→ TRY IT
Search the entries for the word "connector". Copy every line that holds it.

• • • • • • •

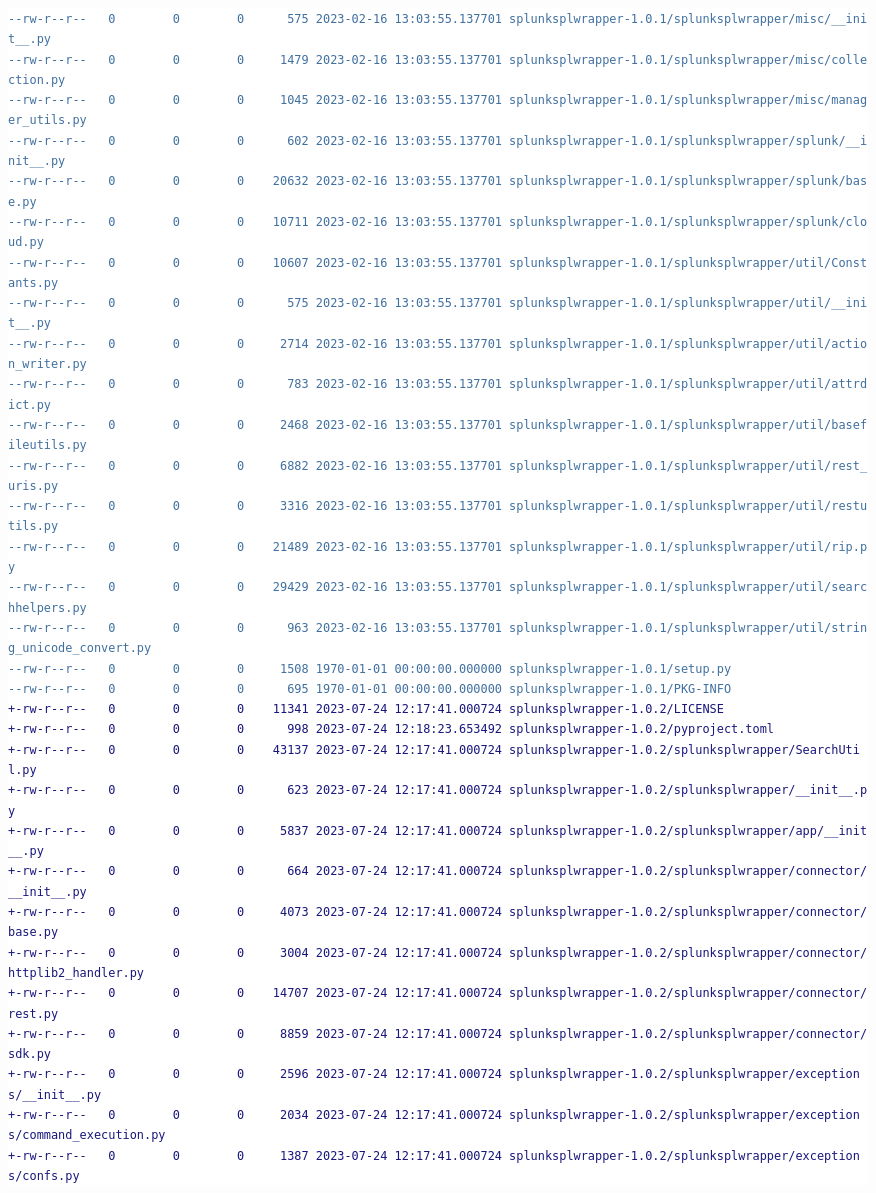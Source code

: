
 ```diff
--rw-r--r--   0        0        0      575 2023-02-16 13:03:55.137701 splunksplwrapper-1.0.1/splunksplwrapper/misc/__init__.py
--rw-r--r--   0        0        0     1479 2023-02-16 13:03:55.137701 splunksplwrapper-1.0.1/splunksplwrapper/misc/collection.py
--rw-r--r--   0        0        0     1045 2023-02-16 13:03:55.137701 splunksplwrapper-1.0.1/splunksplwrapper/misc/manager_utils.py
--rw-r--r--   0        0        0      602 2023-02-16 13:03:55.137701 splunksplwrapper-1.0.1/splunksplwrapper/splunk/__init__.py
--rw-r--r--   0        0        0    20632 2023-02-16 13:03:55.137701 splunksplwrapper-1.0.1/splunksplwrapper/splunk/base.py
--rw-r--r--   0        0        0    10711 2023-02-16 13:03:55.137701 splunksplwrapper-1.0.1/splunksplwrapper/splunk/cloud.py
--rw-r--r--   0        0        0    10607 2023-02-16 13:03:55.137701 splunksplwrapper-1.0.1/splunksplwrapper/util/Constants.py
--rw-r--r--   0        0        0      575 2023-02-16 13:03:55.137701 splunksplwrapper-1.0.1/splunksplwrapper/util/__init__.py
--rw-r--r--   0        0        0     2714 2023-02-16 13:03:55.137701 splunksplwrapper-1.0.1/splunksplwrapper/util/action_writer.py
--rw-r--r--   0        0        0      783 2023-02-16 13:03:55.137701 splunksplwrapper-1.0.1/splunksplwrapper/util/attrdict.py
--rw-r--r--   0        0        0     2468 2023-02-16 13:03:55.137701 splunksplwrapper-1.0.1/splunksplwrapper/util/basefileutils.py
--rw-r--r--   0        0        0     6882 2023-02-16 13:03:55.137701 splunksplwrapper-1.0.1/splunksplwrapper/util/rest_uris.py
--rw-r--r--   0        0        0     3316 2023-02-16 13:03:55.137701 splunksplwrapper-1.0.1/splunksplwrapper/util/restutils.py
--rw-r--r--   0        0        0    21489 2023-02-16 13:03:55.137701 splunksplwrapper-1.0.1/splunksplwrapper/util/rip.py
--rw-r--r--   0        0        0    29429 2023-02-16 13:03:55.137701 splunksplwrapper-1.0.1/splunksplwrapper/util/searchhelpers.py
--rw-r--r--   0        0        0      963 2023-02-16 13:03:55.137701 splunksplwrapper-1.0.1/splunksplwrapper/util/string_unicode_convert.py
--rw-r--r--   0        0        0     1508 1970-01-01 00:00:00.000000 splunksplwrapper-1.0.1/setup.py
--rw-r--r--   0        0        0      695 1970-01-01 00:00:00.000000 splunksplwrapper-1.0.1/PKG-INFO
+-rw-r--r--   0        0        0    11341 2023-07-24 12:17:41.000724 splunksplwrapper-1.0.2/LICENSE
+-rw-r--r--   0        0        0      998 2023-07-24 12:18:23.653492 splunksplwrapper-1.0.2/pyproject.toml
+-rw-r--r--   0        0        0    43137 2023-07-24 12:17:41.000724 splunksplwrapper-1.0.2/splunksplwrapper/SearchUtil.py
+-rw-r--r--   0        0        0      623 2023-07-24 12:17:41.000724 splunksplwrapper-1.0.2/splunksplwrapper/__init__.py
+-rw-r--r--   0        0        0     5837 2023-07-24 12:17:41.000724 splunksplwrapper-1.0.2/splunksplwrapper/app/__init__.py
+-rw-r--r--   0        0        0      664 2023-07-24 12:17:41.000724 splunksplwrapper-1.0.2/splunksplwrapper/connector/__init__.py
+-rw-r--r--   0        0        0     4073 2023-07-24 12:17:41.000724 splunksplwrapper-1.0.2/splunksplwrapper/connector/base.py
+-rw-r--r--   0        0        0     3004 2023-07-24 12:17:41.000724 splunksplwrapper-1.0.2/splunksplwrapper/connector/httplib2_handler.py
+-rw-r--r--   0        0        0    14707 2023-07-24 12:17:41.000724 splunksplwrapper-1.0.2/splunksplwrapper/connector/rest.py
+-rw-r--r--   0        0        0     8859 2023-07-24 12:17:41.000724 splunksplwrapper-1.0.2/splunksplwrapper/connector/sdk.py
+-rw-r--r--   0        0        0     2596 2023-07-24 12:17:41.000724 splunksplwrapper-1.0.2/splunksplwrapper/exceptions/__init__.py
+-rw-r--r--   0        0        0     2034 2023-07-24 12:17:41.000724 splunksplwrapper-1.0.2/splunksplwrapper/exceptions/command_execution.py
+-rw-r--r--   0        0        0     1387 2023-07-24 12:17:41.000724 splunksplwrapper-1.0.2/splunksplwrapper/exceptions/confs.py
```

• • • • • • •

→ SOLVED EXERCISE
+-rw-r--r--   0        0        0      664 2023-07-24 12:17:41.000724 splunksplwrapper-1.0.2/splunksplwrapper/connector/__init__.py
+-rw-r--r--   0        0        0     4073 2023-07-24 12:17:41.000724 splunksplwrapper-1.0.2/splunksplwrapper/connector/base.py
+-rw-r--r--   0        0        0     3004 2023-07-24 12:17:41.000724 splunksplwrapper-1.0.2/splunksplwrapper/connector/httplib2_handler.py
+-rw-r--r--   0        0        0    14707 2023-07-24 12:17:41.000724 splunksplwrapper-1.0.2/splunksplwrapper/connector/rest.py
+-rw-r--r--   0        0        0     8859 2023-07-24 12:17:41.000724 splunksplwrapper-1.0.2/splunksplwrapper/connector/sdk.py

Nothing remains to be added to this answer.